Copy the lines exactly. Begin at the first line of the data and stop after the line with "北京：解除长期滞留京外人员弹窗购票限制 在北京市新型冠状病毒肺炎疫情防控工作第 411".
┌─ Dataset excerpts
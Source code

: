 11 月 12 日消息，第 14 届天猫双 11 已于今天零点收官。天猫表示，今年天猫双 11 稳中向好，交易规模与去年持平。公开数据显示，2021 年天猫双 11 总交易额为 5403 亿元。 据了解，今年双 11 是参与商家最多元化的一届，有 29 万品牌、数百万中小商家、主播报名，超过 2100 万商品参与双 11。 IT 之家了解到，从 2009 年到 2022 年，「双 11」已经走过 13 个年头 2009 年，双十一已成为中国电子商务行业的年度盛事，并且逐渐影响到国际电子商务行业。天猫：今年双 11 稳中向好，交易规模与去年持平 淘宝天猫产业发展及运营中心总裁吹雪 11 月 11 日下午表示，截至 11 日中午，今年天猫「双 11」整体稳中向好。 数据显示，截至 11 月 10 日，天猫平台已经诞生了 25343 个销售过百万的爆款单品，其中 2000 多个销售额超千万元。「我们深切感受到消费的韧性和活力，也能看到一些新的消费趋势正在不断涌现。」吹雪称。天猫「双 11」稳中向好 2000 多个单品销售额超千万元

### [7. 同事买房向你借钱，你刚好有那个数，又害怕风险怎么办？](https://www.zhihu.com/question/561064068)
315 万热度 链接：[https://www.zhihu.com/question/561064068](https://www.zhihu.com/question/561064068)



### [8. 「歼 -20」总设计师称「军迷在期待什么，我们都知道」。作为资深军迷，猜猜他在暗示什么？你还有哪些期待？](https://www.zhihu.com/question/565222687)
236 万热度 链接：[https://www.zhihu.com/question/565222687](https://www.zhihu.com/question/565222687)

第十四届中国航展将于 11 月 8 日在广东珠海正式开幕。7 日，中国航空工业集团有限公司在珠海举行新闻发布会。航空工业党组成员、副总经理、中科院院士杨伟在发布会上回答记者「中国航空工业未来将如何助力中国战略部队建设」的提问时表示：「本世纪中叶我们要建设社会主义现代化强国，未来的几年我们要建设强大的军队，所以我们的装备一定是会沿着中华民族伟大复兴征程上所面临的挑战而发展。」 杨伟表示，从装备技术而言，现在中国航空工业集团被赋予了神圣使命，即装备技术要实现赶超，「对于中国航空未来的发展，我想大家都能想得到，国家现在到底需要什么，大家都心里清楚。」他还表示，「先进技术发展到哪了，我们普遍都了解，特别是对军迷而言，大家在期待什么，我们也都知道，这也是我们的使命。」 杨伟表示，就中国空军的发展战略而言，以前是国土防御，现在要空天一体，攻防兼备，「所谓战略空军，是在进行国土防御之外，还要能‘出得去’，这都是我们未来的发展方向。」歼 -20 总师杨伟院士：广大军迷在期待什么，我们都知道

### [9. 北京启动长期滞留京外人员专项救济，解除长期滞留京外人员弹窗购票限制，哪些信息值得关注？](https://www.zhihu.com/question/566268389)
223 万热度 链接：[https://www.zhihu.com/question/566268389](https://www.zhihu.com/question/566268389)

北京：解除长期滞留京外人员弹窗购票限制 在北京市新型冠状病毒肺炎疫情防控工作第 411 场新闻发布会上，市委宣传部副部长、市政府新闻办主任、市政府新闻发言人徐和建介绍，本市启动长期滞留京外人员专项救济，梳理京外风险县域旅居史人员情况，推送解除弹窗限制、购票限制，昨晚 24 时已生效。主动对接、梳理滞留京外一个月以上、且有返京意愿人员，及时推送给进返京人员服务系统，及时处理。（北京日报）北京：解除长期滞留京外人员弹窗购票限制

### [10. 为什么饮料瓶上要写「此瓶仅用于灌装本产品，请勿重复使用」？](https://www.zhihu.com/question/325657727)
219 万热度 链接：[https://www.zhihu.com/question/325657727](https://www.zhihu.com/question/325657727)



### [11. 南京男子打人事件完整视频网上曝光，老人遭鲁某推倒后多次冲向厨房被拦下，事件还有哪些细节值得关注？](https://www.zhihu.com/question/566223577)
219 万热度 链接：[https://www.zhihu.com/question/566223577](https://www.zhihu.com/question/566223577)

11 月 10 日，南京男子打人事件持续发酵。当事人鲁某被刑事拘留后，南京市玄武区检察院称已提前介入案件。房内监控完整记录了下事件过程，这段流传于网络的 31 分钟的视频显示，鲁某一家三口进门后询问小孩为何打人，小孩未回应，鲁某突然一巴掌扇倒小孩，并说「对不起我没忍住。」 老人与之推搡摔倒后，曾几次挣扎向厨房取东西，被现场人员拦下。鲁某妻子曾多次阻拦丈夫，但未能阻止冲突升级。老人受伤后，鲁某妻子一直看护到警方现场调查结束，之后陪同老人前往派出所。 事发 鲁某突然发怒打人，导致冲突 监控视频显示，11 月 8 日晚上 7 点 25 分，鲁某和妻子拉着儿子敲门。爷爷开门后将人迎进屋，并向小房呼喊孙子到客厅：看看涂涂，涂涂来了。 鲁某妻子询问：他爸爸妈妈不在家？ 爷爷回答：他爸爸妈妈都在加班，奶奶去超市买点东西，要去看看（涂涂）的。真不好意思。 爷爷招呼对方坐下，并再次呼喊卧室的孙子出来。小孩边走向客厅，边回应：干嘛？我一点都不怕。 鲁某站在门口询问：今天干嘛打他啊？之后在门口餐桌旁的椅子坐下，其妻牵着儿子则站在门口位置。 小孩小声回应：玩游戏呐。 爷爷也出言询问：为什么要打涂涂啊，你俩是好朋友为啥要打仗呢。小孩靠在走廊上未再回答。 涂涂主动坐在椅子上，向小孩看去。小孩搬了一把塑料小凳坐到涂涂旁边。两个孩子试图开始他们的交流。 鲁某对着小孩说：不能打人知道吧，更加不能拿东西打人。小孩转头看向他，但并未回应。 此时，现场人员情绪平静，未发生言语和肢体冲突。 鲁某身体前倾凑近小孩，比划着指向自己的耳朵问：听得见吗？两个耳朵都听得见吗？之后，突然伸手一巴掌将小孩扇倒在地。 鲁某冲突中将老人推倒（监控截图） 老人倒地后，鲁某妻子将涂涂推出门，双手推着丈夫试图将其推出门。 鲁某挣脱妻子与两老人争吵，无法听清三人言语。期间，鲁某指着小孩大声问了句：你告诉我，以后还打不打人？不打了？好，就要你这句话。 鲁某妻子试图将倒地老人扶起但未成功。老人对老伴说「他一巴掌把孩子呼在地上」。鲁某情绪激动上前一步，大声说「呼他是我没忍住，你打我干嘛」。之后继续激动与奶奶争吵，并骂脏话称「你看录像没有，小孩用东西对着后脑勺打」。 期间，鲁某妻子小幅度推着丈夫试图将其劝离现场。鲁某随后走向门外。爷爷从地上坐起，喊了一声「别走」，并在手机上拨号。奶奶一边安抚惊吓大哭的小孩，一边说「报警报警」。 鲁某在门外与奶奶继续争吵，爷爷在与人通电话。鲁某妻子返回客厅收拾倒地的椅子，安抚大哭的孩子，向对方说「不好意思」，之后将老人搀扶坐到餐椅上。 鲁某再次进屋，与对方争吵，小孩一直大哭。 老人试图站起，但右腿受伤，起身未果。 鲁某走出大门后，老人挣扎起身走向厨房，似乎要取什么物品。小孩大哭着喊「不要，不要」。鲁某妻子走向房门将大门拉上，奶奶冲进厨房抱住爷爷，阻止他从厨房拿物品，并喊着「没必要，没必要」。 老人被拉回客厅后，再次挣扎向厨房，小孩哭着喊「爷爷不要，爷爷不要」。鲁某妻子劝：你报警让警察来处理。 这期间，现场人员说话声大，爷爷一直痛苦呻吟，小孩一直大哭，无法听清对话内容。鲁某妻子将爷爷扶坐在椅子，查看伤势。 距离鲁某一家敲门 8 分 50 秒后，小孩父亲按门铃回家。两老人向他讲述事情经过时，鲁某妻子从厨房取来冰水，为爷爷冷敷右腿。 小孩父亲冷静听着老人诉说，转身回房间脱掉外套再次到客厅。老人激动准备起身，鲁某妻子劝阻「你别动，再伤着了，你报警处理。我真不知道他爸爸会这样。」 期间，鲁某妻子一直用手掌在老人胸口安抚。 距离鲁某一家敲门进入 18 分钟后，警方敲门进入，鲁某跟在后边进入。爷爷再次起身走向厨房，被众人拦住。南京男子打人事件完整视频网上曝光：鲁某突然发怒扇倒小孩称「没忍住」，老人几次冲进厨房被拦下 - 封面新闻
└─
**Exercise output**:
Source code

: 11 月 12 日消息，第 14 届天猫双 11 已于今天零点收官。天猫表示，今年天猫双 11 稳中向好，交易规模与去年持平。公开数据显示，2021 年天猫双 11 总交易额为 5403 亿元。 据了解，今年双 11 是参与商家最多元化的一届，有 29 万品牌、数百万中小商家、主播报名，超过 2100 万商品参与双 11。 IT 之家了解到，从 2009 年到 2022 年，「双 11」已经走过 13 个年头 2009 年，双十一已成为中国电子商务行业的年度盛事，并且逐渐影响到国际电子商务行业。天猫：今年双 11 稳中向好，交易规模与去年持平 淘宝天猫产业发展及运营中心总裁吹雪 11 月 11 日下午表示，截至 11 日中午，今年天猫「双 11」整体稳中向好。 数据显示，截至 11 月 10 日，天猫平台已经诞生了 25343 个销售过百万的爆款单品，其中 2000 多个销售额超千万元。「我们深切感受到消费的韧性和活力，也能看到一些新的消费趋势正在不断涌现。」吹雪称。天猫「双 11」稳中向好 2000 多个单品销售额超千万元

### [7. 同事买房向你借钱，你刚好有那个数，又害怕风险怎么办？](https://www.zhihu.com/question/561064068)
315 万热度 链接：[https://www.zhihu.com/question/561064068](https://www.zhihu.com/question/561064068)



### [8. 「歼 -20」总设计师称「军迷在期待什么，我们都知道」。作为资深军迷，猜猜他在暗示什么？你还有哪些期待？](https://www.zhihu.com/question/565222687)
236 万热度 链接：[https://www.zhihu.com/question/565222687](https://www.zhihu.com/question/565222687)

第十四届中国航展将于 11 月 8 日在广东珠海正式开幕。7 日，中国航空工业集团有限公司在珠海举行新闻发布会。航空工业党组成员、副总经理、中科院院士杨伟在发布会上回答记者「中国航空工业未来将如何助力中国战略部队建设」的提问时表示：「本世纪中叶我们要建设社会主义现代化强国，未来的几年我们要建设强大的军队，所以我们的装备一定是会沿着中华民族伟大复兴征程上所面临的挑战而发展。」 杨伟表示，从装备技术而言，现在中国航空工业集团被赋予了神圣使命，即装备技术要实现赶超，「对于中国航空未来的发展，我想大家都能想得到，国家现在到底需要什么，大家都心里清楚。」他还表示，「先进技术发展到哪了，我们普遍都了解，特别是对军迷而言，大家在期待什么，我们也都知道，这也是我们的使命。」 杨伟表示，就中国空军的发展战略而言，以前是国土防御，现在要空天一体，攻防兼备，「所谓战略空军，是在进行国土防御之外，还要能‘出得去’，这都是我们未来的发展方向。」歼 -20 总师杨伟院士：广大军迷在期待什么，我们都知道

### [9. 北京启动长期滞留京外人员专项救济，解除长期滞留京外人员弹窗购票限制，哪些信息值得关注？](https://www.zhihu.com/question/566268389)
223 万热度 链接：[https://www.zhihu.com/question/566268389](https://www.zhihu.com/question/566268389)

北京：解除长期滞留京外人员弹窗购票限制 在北京市新型冠状病毒肺炎疫情防控工作第 411 场新闻发布会上，市委宣传部副部长、市政府新闻办主任、市政府新闻发言人徐和建介绍，本市启动长期滞留京外人员专项救济，梳理京外风险县域旅居史人员情况，推送解除弹窗限制、购票限制，昨晚 24 时已生效。主动对接、梳理滞留京外一个月以上、且有返京意愿人员，及时推送给进返京人员服务系统，及时处理。（北京日报）北京：解除长期滞留京外人员弹窗购票限制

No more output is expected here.